- **What this task involves**:
Could you copy every entry exactly, with nothing changed?

Start of The data

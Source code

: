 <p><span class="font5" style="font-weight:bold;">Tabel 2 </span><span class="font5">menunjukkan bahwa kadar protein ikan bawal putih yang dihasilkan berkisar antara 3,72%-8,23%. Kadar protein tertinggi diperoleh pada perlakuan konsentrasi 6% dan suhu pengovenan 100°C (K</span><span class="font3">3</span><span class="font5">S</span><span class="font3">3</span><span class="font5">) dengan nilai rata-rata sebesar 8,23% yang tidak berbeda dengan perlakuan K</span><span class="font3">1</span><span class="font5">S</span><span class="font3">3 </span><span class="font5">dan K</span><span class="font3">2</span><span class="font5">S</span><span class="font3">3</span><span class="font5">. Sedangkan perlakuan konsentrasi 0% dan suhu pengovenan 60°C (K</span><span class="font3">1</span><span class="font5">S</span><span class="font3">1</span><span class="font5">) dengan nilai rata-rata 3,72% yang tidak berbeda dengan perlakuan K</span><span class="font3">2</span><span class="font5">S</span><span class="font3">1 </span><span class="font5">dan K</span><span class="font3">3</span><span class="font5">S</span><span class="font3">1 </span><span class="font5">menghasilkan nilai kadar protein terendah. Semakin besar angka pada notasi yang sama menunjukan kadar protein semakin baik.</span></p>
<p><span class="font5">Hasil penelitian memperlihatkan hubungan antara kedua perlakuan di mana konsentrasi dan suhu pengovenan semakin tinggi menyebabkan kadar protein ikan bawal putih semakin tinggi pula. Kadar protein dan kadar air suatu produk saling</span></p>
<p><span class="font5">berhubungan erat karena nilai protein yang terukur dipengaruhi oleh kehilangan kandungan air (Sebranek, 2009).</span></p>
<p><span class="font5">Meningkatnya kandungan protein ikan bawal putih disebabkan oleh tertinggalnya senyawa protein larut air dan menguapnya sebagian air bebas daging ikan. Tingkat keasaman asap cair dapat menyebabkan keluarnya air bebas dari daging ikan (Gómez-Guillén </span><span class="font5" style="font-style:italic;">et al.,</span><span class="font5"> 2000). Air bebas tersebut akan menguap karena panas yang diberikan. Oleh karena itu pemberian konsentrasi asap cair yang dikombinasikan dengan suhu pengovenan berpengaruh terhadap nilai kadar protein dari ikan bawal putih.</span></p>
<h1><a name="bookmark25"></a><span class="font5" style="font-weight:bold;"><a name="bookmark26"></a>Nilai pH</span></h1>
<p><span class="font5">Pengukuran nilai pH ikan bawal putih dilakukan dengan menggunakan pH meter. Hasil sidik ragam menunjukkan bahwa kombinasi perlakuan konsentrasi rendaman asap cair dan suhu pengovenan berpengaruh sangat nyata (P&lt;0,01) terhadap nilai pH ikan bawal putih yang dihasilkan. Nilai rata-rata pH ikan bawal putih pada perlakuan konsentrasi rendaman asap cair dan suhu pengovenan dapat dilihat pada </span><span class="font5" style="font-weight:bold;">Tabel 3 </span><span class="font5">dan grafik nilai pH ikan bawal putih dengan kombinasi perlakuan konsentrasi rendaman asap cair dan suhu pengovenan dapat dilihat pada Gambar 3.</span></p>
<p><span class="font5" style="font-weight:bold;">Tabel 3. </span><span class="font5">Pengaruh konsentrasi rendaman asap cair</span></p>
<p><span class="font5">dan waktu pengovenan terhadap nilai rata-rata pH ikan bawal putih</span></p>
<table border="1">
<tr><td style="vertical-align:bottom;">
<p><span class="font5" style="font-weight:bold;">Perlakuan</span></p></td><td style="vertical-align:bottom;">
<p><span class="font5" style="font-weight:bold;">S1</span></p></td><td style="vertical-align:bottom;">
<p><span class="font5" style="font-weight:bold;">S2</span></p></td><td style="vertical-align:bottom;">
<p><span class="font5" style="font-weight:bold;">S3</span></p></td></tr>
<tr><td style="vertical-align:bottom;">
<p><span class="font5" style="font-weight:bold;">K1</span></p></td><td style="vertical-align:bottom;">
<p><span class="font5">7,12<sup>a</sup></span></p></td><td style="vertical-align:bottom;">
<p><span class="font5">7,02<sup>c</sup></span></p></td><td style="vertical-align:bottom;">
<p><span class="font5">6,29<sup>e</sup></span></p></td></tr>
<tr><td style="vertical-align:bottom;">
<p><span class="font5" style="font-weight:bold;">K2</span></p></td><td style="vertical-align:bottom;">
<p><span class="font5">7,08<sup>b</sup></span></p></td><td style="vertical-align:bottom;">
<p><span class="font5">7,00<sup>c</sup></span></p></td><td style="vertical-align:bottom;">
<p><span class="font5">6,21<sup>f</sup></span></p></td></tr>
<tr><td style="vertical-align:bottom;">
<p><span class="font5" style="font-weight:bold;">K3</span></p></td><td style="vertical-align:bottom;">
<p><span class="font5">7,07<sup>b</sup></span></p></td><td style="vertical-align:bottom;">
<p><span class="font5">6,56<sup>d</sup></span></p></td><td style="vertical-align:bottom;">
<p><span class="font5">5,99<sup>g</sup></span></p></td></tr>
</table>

End of The data

- **Exercise response**:
Source code

: <p><span class="font5" style="font-weight:bold;">Tabel 2 </span><span class="font5">menunjukkan bahwa kadar protein ikan bawal putih yang dihasilkan berkisar antara 3,72%-8,23%. Kadar protein tertinggi diperoleh pada perlakuan konsentrasi 6% dan suhu pengovenan 100°C (K</span><span class="font3">3</span><span class="font5">S</span><span class="font3">3</span><span class="font5">) dengan nilai rata-rata sebesar 8,23% yang tidak berbeda dengan perlakuan K</span><span class="font3">1</span><span class="font5">S</span><span class="font3">3 </span><span class="font5">dan K</span><span class="font3">2</span><span class="font5">S</span><span class="font3">3</span><span class="font5">. Sedangkan perlakuan konsentrasi 0% dan suhu pengovenan 60°C (K</span><span class="font3">1</span><span class="font5">S</span><span class="font3">1</span><span class="font5">) dengan nilai rata-rata 3,72% yang tidak berbeda dengan perlakuan K</span><span class="font3">2</span><span class="font5">S</span><span class="font3">1 </span><span class="font5">dan K</span><span class="font3">3</span><span class="font5">S</span><span class="font3">1 </span><span class="font5">menghasilkan nilai kadar protein terendah. Semakin besar angka pada notasi yang sama menunjukan kadar protein semakin baik.</span></p>
<p><span class="font5">Hasil penelitian memperlihatkan hubungan antara kedua perlakuan di mana konsentrasi dan suhu pengovenan semakin tinggi menyebabkan kadar protein ikan bawal putih semakin tinggi pula. Kadar protein dan kadar air suatu produk saling</span></p>
<p><span class="font5">berhubungan erat karena nilai protein yang terukur dipengaruhi oleh kehilangan kandungan air (Sebranek, 2009).</span></p>
<p><span class="font5">Meningkatnya kandungan protein ikan bawal putih disebabkan oleh tertinggalnya senyawa protein larut air dan menguapnya sebagian air bebas daging ikan. Tingkat keasaman asap cair dapat menyebabkan keluarnya air bebas dari daging ikan (Gómez-Guillén </span><span class="font5" style="font-style:italic;">et al.,</span><span class="font5"> 2000). Air bebas tersebut akan menguap karena panas yang diberikan. Oleh karena itu pemberian konsentrasi asap cair yang dikombinasikan dengan suhu pengovenan berpengaruh terhadap nilai kadar protein dari ikan bawal putih.</span></p>
<h1><a name="bookmark25"></a><span class="font5" style="font-weight:bold;"><a name="bookmark26"></a>Nilai pH</span></h1>
<p><span class="font5">Pengukuran nilai pH ikan bawal putih dilakukan dengan menggunakan pH meter. Hasil sidik ragam menunjukkan bahwa kombinasi perlakuan konsentrasi rendaman asap cair dan suhu pengovenan berpengaruh sangat nyata (P&lt;0,01) terhadap nilai pH ikan bawal putih yang dihasilkan. Nilai rata-rata pH ikan bawal putih pada perlakuan konsentrasi rendaman asap cair dan suhu pengovenan dapat dilihat pada </span><span class="font5" style="font-weight:bold;">Tabel 3 </span><span class="font5">dan grafik nilai pH ikan bawal putih dengan kombinasi perlakuan konsentrasi rendaman asap cair dan suhu pengovenan dapat dilihat pada Gambar 3.</span></p>
<p><span class="font5" style="font-weight:bold;">Tabel 3. </span><span class="font5">Pengaruh konsentrasi rendaman asap cair</span></p>
<p><span class="font5">dan waktu pengovenan terhadap nilai rata-rata pH ikan bawal putih</span></p>
<table border="1">
<tr><td style="vertical-align:bottom;">
<p><span class="font5" style="font-weight:bold;">Perlakuan</span></p></td><td style="vertical-align:bottom;">
<p><span class="font5" style="font-weight:bold;">S1</span></p></td><td style="vertical-align:bottom;">
<p><span class="font5" style="font-weight:bold;">S2</span></p></td><td style="vertical-align:bottom;">
<p><span class="font5" style="font-weight:bold;">S3</span></p></td></tr>
<tr><td style="vertical-align:bottom;">
<p><span class="font5" style="font-weight:bold;">K1</span></p></td><td style="vertical-align:bottom;">
<p><span class="font5">7,12<sup>a</sup></span></p></td><td style="vertical-align:bottom;">
<p><span class="font5">7,02<sup>c</sup></span></p></td><td style="vertical-align:bottom;">
<p><span class="font5">6,29<sup>e</sup></span></p></td></tr>
<tr><td style="vertical-align:bottom;">
<p><span class="font5" style="font-weight:bold;">K2</span></p></td><td style="vertical-align:bottom;">
<p><span class="font5">7,08<sup>b</sup></span></p></td><td style="vertical-align:bottom;">
<p><span class="font5">7,00<sup>c</sup></span></p></td><td style="vertical-align:bottom;">
<p><span class="font5">6,21<sup>f</sup></span></p></td></tr>
<tr><td style="vertical-align:bottom;">
<p><span class="font5" style="font-weight:bold;">K3</span></p></td><td style="vertical-align:bottom;">
<p><span class="font5">7,07<sup>b</sup></span></p></td><td style="vertical-align:bottom;">
<p><span class="font5">6,56<sup>d</sup></span></p></td><td style="vertical-align:bottom;">
<p><span class="font5">5,99<sup>g</sup></span></p></td></tr>
</table>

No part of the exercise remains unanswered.